US govt audit reveals document over-classification, training deficiencies



Published time: October 02, 2013 03:23

AFP Photo / Darren Hauck

US government employees whose job it is to examine and classify American secrets average more than two mistakes per document, in part because of inadequate training and other factors, according to a formal, internal review by the US Department of Justice.

The September audit by the Justice Department’s inspector general
sought to determine if the government’s tendency to over-classify
documents actually hurts the very national security it purports
to protect.

Published Monday, the report found 357 total marking errors
within 141 documents.

The overview was inspired in part by the September 11, 2001
Commission Report, which described how the tragedy could have
been averted if intelligence agencies were not reluctant to share
information with each other.
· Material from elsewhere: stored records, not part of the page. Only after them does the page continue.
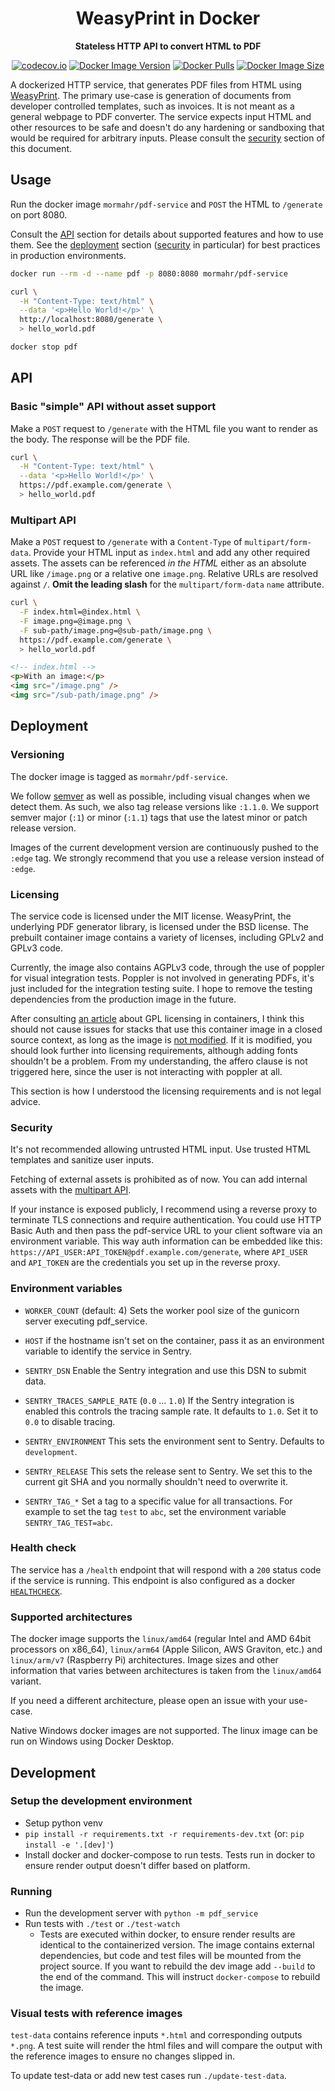 <h1 align="center">WeasyPrint in Docker</h1>
<p align="center"><strong>Stateless HTTP API to convert HTML to PDF</strong></p>
<p align="center">
  <a href="https://codecov.io/github/mormahr/pdf-service?branch=main"><img alt="codecov.io" src="https://codecov.io/github/mormahr/pdf-service/coverage.svg?branch=main"/></a>
  <a href="https://hub.docker.com/r/mormahr/pdf-service"><img alt="Docker Image Version" src="https://img.shields.io/docker/v/mormahr/pdf-service?sort=semver" /></a>
  <a href="https://hub.docker.com/r/mormahr/pdf-service"><img alt="Docker Pulls" src="https://img.shields.io/docker/pulls/mormahr/pdf-service" /></a>
  <a href="https://hub.docker.com/r/mormahr/pdf-service"><img alt="Docker Image Size" src="https://img.shields.io/docker/image-size/mormahr/pdf-service?sort=semver" /></a>
</p>

A dockerized HTTP service, that generates PDF files from HTML using [WeasyPrint][weasyprint].
The primary use-case is generation of documents from developer controlled templates, such as
invoices. It is not meant as a general webpage to PDF converter. The service expects input HTML and
other resources to be safe and doesn't do any hardening or sandboxing that would be required for
arbitrary inputs. Please consult the [security](#security) section of this document.

## Usage

Run the docker image `mormahr/pdf-service` and `POST` the HTML to `/generate` on port 8080.

Consult the [API](#API) section for details about supported features and how to use them.
See the [deployment](#deployment) section ([security](#security) in particular) for best practices in
production environments.

```sh
docker run --rm -d --name pdf -p 8080:8080 mormahr/pdf-service

curl \
  -H "Content-Type: text/html" \
  --data '<p>Hello World!</p>' \
  http://localhost:8080/generate \
  > hello_world.pdf

docker stop pdf
```

## API

### Basic "simple" API without asset support

Make a `POST` request to `/generate` with the HTML file you want to render as the body.
The response will be the PDF file.

```sh
curl \
  -H "Content-Type: text/html" \
  --data '<p>Hello World!</p>' \
  https://pdf.example.com/generate \
  > hello_world.pdf
```

### Multipart API

Make a `POST` request to `/generate` with a `Content-Type` of `multipart/form-data`. Provide your
HTML input as `index.html` and add any other required assets. The assets can be referenced _in the 
HTML_ either as an absolute URL like `/image.png` or a relative one `image.png`. Relative URLs are
resolved against `/`. **Omit the leading slash** for the `multipart/form-data` `name` attribute.

```sh
curl \
  -F index.html=@index.html \
  -F image.png=@image.png \
  -F sub-path/image.png=@sub-path/image.png \
  https://pdf.example.com/generate \
  > hello_world.pdf
```

```html
<!-- index.html -->
<p>With an image:</p>
<img src="/image.png" />
<img src="/sub-path/image.png" />
```

## Deployment

### Versioning

The docker image is tagged as `mormahr/pdf-service`.

We follow [semver][semver] as well as possible, including visual changes when we detect them.
As such, we also tag release versions like `:1.1.0`. We support semver major (`:1`) or minor (`:1.1`) tags that use the latest minor or patch
release version.

Images of the current development version are continuously pushed to the `:edge` tag.
We strongly recommend that you use a release version instead of `:edge`.

### Licensing

The service code is licensed under the MIT license. WeasyPrint, the underlying PDF generator
library, is licensed under the BSD license. The prebuilt container image contains a variety of
licenses, including GPLv2 and GPLv3 code.

Currently, the image also contains AGPLv3 code, through the use of poppler for visual integration
tests. Poppler is not involved in generating PDFs, it's  just included for the integration testing
suite. I hope to remove the testing dependencies from the production image in the future.

After consulting [an article][container-os-article-1] about GPL licensing in containers, I think
this should not  cause issues for stacks that use this container image in a closed source context,
as long as the image is [not modified][stackoverflow-aGPL-modified]. If it is modified, you should
look further into licensing requirements, although adding fonts shouldn't be a problem. From
my understanding, the affero clause is not triggered here, since the user is not interacting with 
poppler at all.

This section is how I understood the licensing requirements and is not legal advice.

### Security

It's not recommended allowing untrusted HTML input.
Use trusted HTML templates and sanitize user inputs.

Fetching of external assets is prohibited as of now. You can add internal assets with the [multipart
API](#multipart-API).

If your instance is exposed publicly, I recommend using a reverse proxy to terminate TLS connections
and require authentication. You could use HTTP Basic Auth and then pass the pdf-service URL to your
client software via an environment variable. This way auth information can be embedded like this:
`https://API_USER:API_TOKEN@pdf.example.com/generate`, where `API_USER` and `API_TOKEN` are the
credentials you set up in the reverse proxy.

### Environment variables

- `WORKER_COUNT` (default: 4) Sets the worker pool size of the gunicorn server executing pdf_service.

- `HOST` if the hostname isn't set on the container, pass it as an environment variable to identify
    the service in Sentry.
  
- `SENTRY_DSN` Enable the Sentry integration and use this DSN to submit data.
- `SENTRY_TRACES_SAMPLE_RATE` (`0.0` ... `1.0`) If the Sentry integration is enabled this controls
  the tracing sample rate. It defaults to `1.0`. Set it to `0.0` to disable tracing.
- `SENTRY_ENVIRONMENT` This sets the environment sent to Sentry. Defaults to `development`.
- `SENTRY_RELEASE` This sets the release sent to Sentry. We set this to the current git SHA and you
  normally shouldn't need to overwrite it.
- `SENTRY_TAG_*` Set a tag to a specific value for all transactions.
  For example to set the tag `test` to `abc`, set the environment variable `SENTRY_TAG_TEST=abc`.

### Health check

The service has a `/health` endpoint that will respond with a `200` status code if the service is
running. This endpoint is also configured as a docker [`HEALTHCHECK`][docker-healthcheck].

### Supported architectures

The docker image supports the `linux/amd64` (regular Intel and AMD 64bit processors on x86_64), 
`linux/arm64` (Apple Silicon, AWS Graviton, etc.) and `linux/arm/v7` (Raspberry Pi) architectures.
Image sizes and other information that varies between architectures is taken from the `linux/amd64`
variant.

If you need a different architecture, please open an issue with your use-case.

Native Windows docker images are not supported. The linux image can be run on Windows using Docker
Desktop.

## Development

### Setup the development environment

- Setup python venv 
- `pip install -r requirements.txt -r requirements-dev.txt` (or: `pip install -e '.[dev]'`)
- Install docker and docker-compose to run tests. 
  Tests run in docker to ensure render output doesn't differ based on platform.
  
### Running

- Run the development server with `python -m pdf_service`
- Run tests with `./test` or `./test-watch`
  - Tests are executed within docker, to ensure render results are identical to the containerized
    version. The image contains external dependencies, but code and test files will be mounted from
    the project source. If you want to rebuild the dev image add `--build` to the end of the
    command. This will instruct `docker-compose` to rebuild the image.

### Visual tests with reference images

`test-data` contains reference inputs `*.html` and corresponding outputs `*.png`.
A test suite will render the html files and will compare the output with the reference images to 
ensure no changes slipped in.

To update test-data or add new test cases run `./update-test-data`.

[weasyprint]: https://weasyprint.org
[semver]: https://semver.org
[container-os-article-1]: https://opensource.com/article/18/1/containers-gpl-and-copyleft
[stackoverflow-aGPL-modified]: https://softwareengineering.stackexchange.com/questions/107883/agpl-what-you-can-do-and-what-you-cant#comment202259_107931
[docker-healthcheck]: https://docs.docker.com/engine/reference/builder/#healthcheck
Congress, building off that
recommendation, later passed the Reduced Over-Classification Act
of 2010. The law called for greater cooperation with “public
access to information
” and between federal agencies.

The audit described a plethora of documents that were missing
instructions describing how its contents should be declassified.
Furthermore, a number of marking errors were discovered that has
hampered the cooperation and transparency Congress requested.

Some of these marking errors included missing, incomplete, or
incorrect classification blocks, source references, portion
markings, dissemination markings, and declassification
instructions
,” the report states. “Department of Justice
component officials generally agreed with our findings that some
information in certain documents should not have been classified
and that the markings on many documents were not accurate
.”

One example explained how an FBI employee classified a terrorist
watch list, a document that should be available to the public.
The employee in question told inspector general Michael Horowitz
that he “was following previous work experience practices from
another Intelligence Community agency
,” thought to be the
Central Intelligence Agency (CIA).

Despite this incident and more than a hundred like it, the
inspector general wrote that he “did not find indications of
widespread misclassifications
.” However, it “did identify
deficiencies with the implementation of the Department of
Justice’s classification program, including persistent
misunderstanding and lack of knowledge of certain classification
processes by officials within Justice Department components
.”

The latest report could have implications for alleviating the
burden of the Freedom of Information Act (FOIA) disclosure
requests for unreleased information. According to the Department
of Justice, its FOIA system received and processed 63,000 FOIA
requests in 2011, representing a five percent increase from the
year prior. The number of backlogged requests that year increased
from 70,000 to over 83,000 even as the federal government
increased full-time staff to process disclosure requests.